Government must create more jobs - TUC

Accra, May 1, GNA - Mr Kwasi Adu-Amankwah, Secretary General of the Ghana Trades Union Congress, on Monday said Government must play an active role in the creation of jobs for the teeming youth roaming the streets.

He said one way Government could actively create jobs was to introduce works in the area of sanitation, where they could be employed in large numbers.

Mr Adu-Amankwah made the suggestion in Accra, during this year's May Day when he addressed workers' parade on the theme: "Organised Labour in the Area of Increasing Global Challenge." The Day threw the searchlight on the threats of international policies on local policies and their effects on the workers in poor nations.

In their attempts to join the global community, governments of poor nations are forced to accept the unfair rules of the global game through excessive deregulation of the labour market, trade liberalisation, privatisation, and provision of general concession to attract foreign direct investment.

The consequences of such policies are that workers are found on the loser's side of the globalisation game and in some cases raising levels of unemployment.

Mr Adu-Amankwah pledged the willingness of organised labour to assist the government in job creation initiatives.

He said the Union recognised all the initiatives the Government was taking to ensure that Ghana took off economically, but noted that the challenges of underemployment and low incomes continued to threaten the survival of millions of workingmen and women in the informal economy, including those in the rural areas.

He re-echoed that one way to reduce the widening inequality of incomes was for Government to create decent jobs.

The Secretary-General recognised Government efforts towards the revitalisation of VALCO, the special initiatives in the agro-processing and the increased investment in the transport sector and urged it to consider reviving the railway sector as part of the initiatives.
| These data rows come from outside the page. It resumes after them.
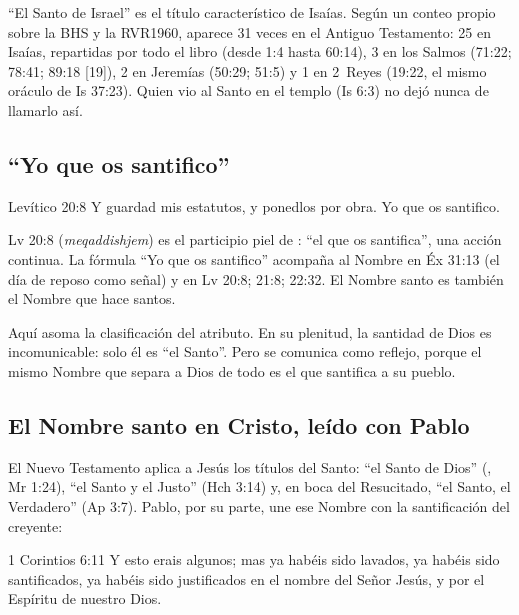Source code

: ``El Santo de Israel'' es el título característico de Isaías. Según un conteo propio sobre la BHS y la RVR1960, aparece 31 veces en el Antiguo Testamento: 25 en Isaías, repartidas por todo el libro (desde 1:4 hasta 60:14), 3 en los Salmos (71:22; 78:41; 89:18 [19]), 2 en Jeremías (50:29; 51:5) y 1 en 2~Reyes (19:22, el mismo oráculo de Is 37:23). Quien vio al Santo en el templo (Is 6:3) no dejó nunca de llamarlo así.

\subsection{“Yo \SENOR{} que os santifico”}
\begin{verso}{Levítico 20:8}
Y guardad mis estatutos, y ponedlos por obra. Yo \SENOR{} que os santifico.
\end{verso}

\begin{filologiatexto}{Lv 20:8}
 (\emph{meqaddishjem}) es el participio piel de : ``el que os santifica'', una acción continua. La fórmula ``Yo \SENOR{} que os santifico'' acompaña al Nombre en Éx 31:13 (el día de reposo como señal) y en Lv 20:8; 21:8; 22:32. El Nombre santo es también el Nombre que hace santos.
\end{filologiatexto}

Aquí asoma la clasificación del atributo. En su plenitud, la santidad de Dios es incomunicable: solo él es ``el Santo''. Pero se comunica como reflejo, porque el mismo Nombre que separa a Dios de todo es el que santifica a su pueblo.

\subsection{El Nombre santo en Cristo, leído con Pablo}
El Nuevo Testamento aplica a Jesús los títulos del Santo: ``el Santo de Dios'' (, Mr 1:24), ``el Santo y el Justo'' (Hch 3:14) y, en boca del Resucitado, ``el Santo, el Verdadero'' (Ap 3:7). Pablo, por su parte, une ese Nombre con la santificación del creyente:

\begin{verso}{1 Corintios 6:11}
Y esto erais algunos; mas ya habéis sido lavados, ya habéis sido santificados, ya habéis sido justificados en el nombre del Señor Jesús, y por el Espíritu de nuestro Dios.
\end{verso}

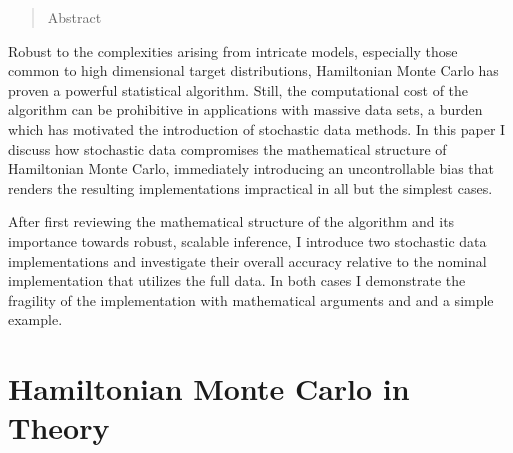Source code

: \documentclass{article}
\begin{document}


\begin{abstract}
Abstract
\end{abstract}

Robust to the complexities arising from intricate models, especially those 
common to high dimensional target distributions, Hamiltonian Monte Carlo 
has proven a powerful statistical algorithm.  Still, the computational 
cost of the algorithm can be prohibitive in applications with massive data sets, 
a burden which has motivated the introduction of stochastic data methods.
In this paper I discuss how stochastic data compromises the mathematical 
structure of Hamiltonian Monte Carlo, immediately introducing an uncontrollable
bias that renders the resulting implementations impractical in all but the simplest 
cases.

After first reviewing the mathematical structure of the algorithm and its importance 
towards robust, scalable inference, I introduce two stochastic data
implementations and investigate their overall accuracy relative to the nominal 
implementation that utilizes the full data.  In both cases I demonstrate the fragility 
of the implementation with mathematical arguments and and a simple example.

\section{Hamiltonian Monte Carlo in Theory}
\end{document}
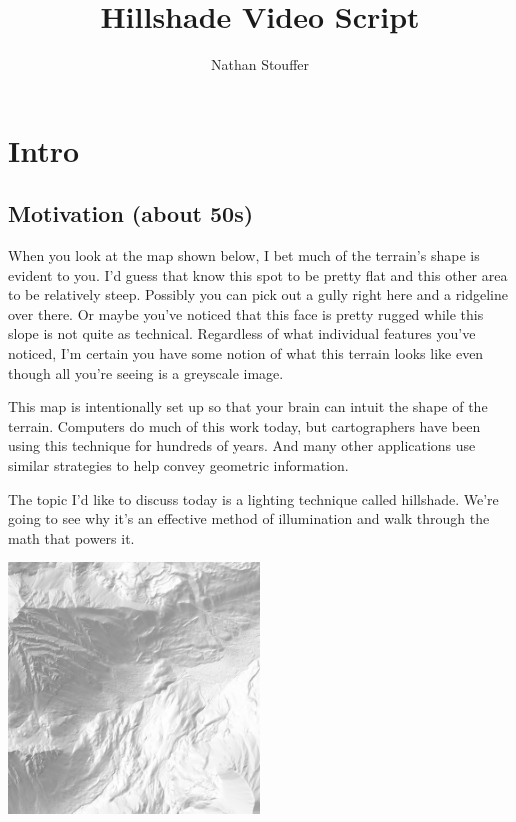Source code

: \documentclass{article}
\newcommand\animation[1]{\textcolor{blue}{ANIMATION: #1}}
\begin{document}
	
\title{Hillshade Video Script}
\author{Nathan Stouffer}
\date{}
\maketitle

\section{Intro}

\subsection{Motivation (about 50s)}

When you look at the map shown below, I bet much of the terrain's shape is evident to you.
I'd guess that know this spot to be pretty flat and this other area to be relatively steep.
Possibly you can pick out a gully right here and a ridgeline over there.
Or maybe you've noticed that this face is pretty rugged while this slope is not quite as technical.
Regardless of what individual features you've noticed, I'm certain you have some notion of what this terrain looks like even though all you're seeing is a greyscale image.


This map is intentionally set up so that your brain can intuit the shape of the terrain.
Computers do much of this work today, but cartographers have been using this technique for hundreds of years.
And many other applications use similar strategies to help convey geometric information.

The topic I'd like to discuss today is a lighting technique called hillshade.
We're going to see why it's an effective method of illumination and walk through the math that powers it.

\begin{center}
	\includegraphics[width=0.5\textwidth,frame]{assets/hillshade-example.png}
\end{center}
\end{document}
He expressed regret that there was a rather slow implementation of the Government's housing scheme at Borteyman in Nungua -Accra, and cited the housing deficit of between 350,000 and 400,000 houses that had existed since 1980 and called for a lot more effort in housing provision.
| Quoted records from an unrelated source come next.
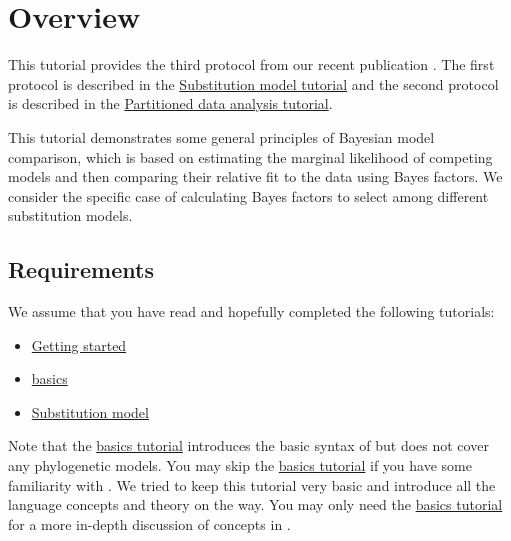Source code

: \section{Overview}

This tutorial provides the third protocol from our recent publication \citep{Hoehna2017a}.
The first protocol is described in the \href{https://github.com/revbayes/revbayes_tutorial/raw/master/tutorial_TeX/RB_CTMC_Tutorial/RB_CTMC_Tutorial.pdf}{Substitution model tutorial} and the second protocol is described in the \href{https://github.com/revbayes/revbayes_tutorial/raw/master/tutorial_TeX/RB_Partition_Tutorial/RB_Partition_Tutorial.pdf}{Partitioned data analysis tutorial}.

This tutorial demonstrates some general principles of Bayesian model comparison, which is based on estimating the marginal likelihood of competing models and then comparing their relative fit to the data using Bayes factors.
We consider the specific case of calculating Bayes factors to select among different substitution models.

\subsection{Requirements}
We assume that you have read and hopefully completed the following tutorials:
\begin{itemize}
\item \href{https://github.com/revbayes/revbayes_tutorial/raw/master/tutorial_TeX/RB_Getting_Started/RB_Getting_Started.pdf}{Getting started}
\item \href{https://github.com/revbayes/revbayes_tutorial/raw/master/tutorial_TeX/RB_Basics_Tutorial/RB_Basics_Tutorial.pdf}{\Rev basics}
\item \href{https://github.com/revbayes/revbayes_tutorial/raw/master/tutorial_TeX/RB_CTMC_Tutorial/RB_CTMC_Tutorial.pdf}{Substitution model}
\end{itemize}
Note that the \href{https://github.com/revbayes/revbayes_tutorial/raw/master/tutorial_TeX/RB_Basics_Tutorial/RB_Basics_Tutorial.pdf}{\Rev basics tutorial} introduces the basic syntax of \Rev but does not cover any phylogenetic models.
You may skip the \href{https://github.com/revbayes/revbayes_tutorial/raw/master/tutorial_TeX/RB_Basics_Tutorial/RB_Basics_Tutorial.pdf}{\Rev basics tutorial} if you have some familiarity with \R.
We tried to keep this tutorial very basic and introduce all the language concepts and theory on the way.
You may only need the \href{https://github.com/revbayes/revbayes_tutorial/raw/master/tutorial_TeX/RB_Basics_Tutorial/RB_Basics_Tutorial.pdf}{\Rev basics tutorial} for a more in-depth discussion of concepts in \Rev.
Mr Adu-Amankwah urged the Government to expedite action on the review of the Rent Act 1963, to enforce the Law as a means of protecting the working class from high rent advances covering two years instead of the lawful six months.

He urged the Government to adequately protect and ensure that workers, who lost their jobs as a result of re-organisation or closure of an enterprise, were compensated.

The Secretary-General urged workers unions in Ghana to avoid fragmentation and rise to the call for unity of the labour movement. The Ghana Police and Prisons bands provided brass band music at the parade.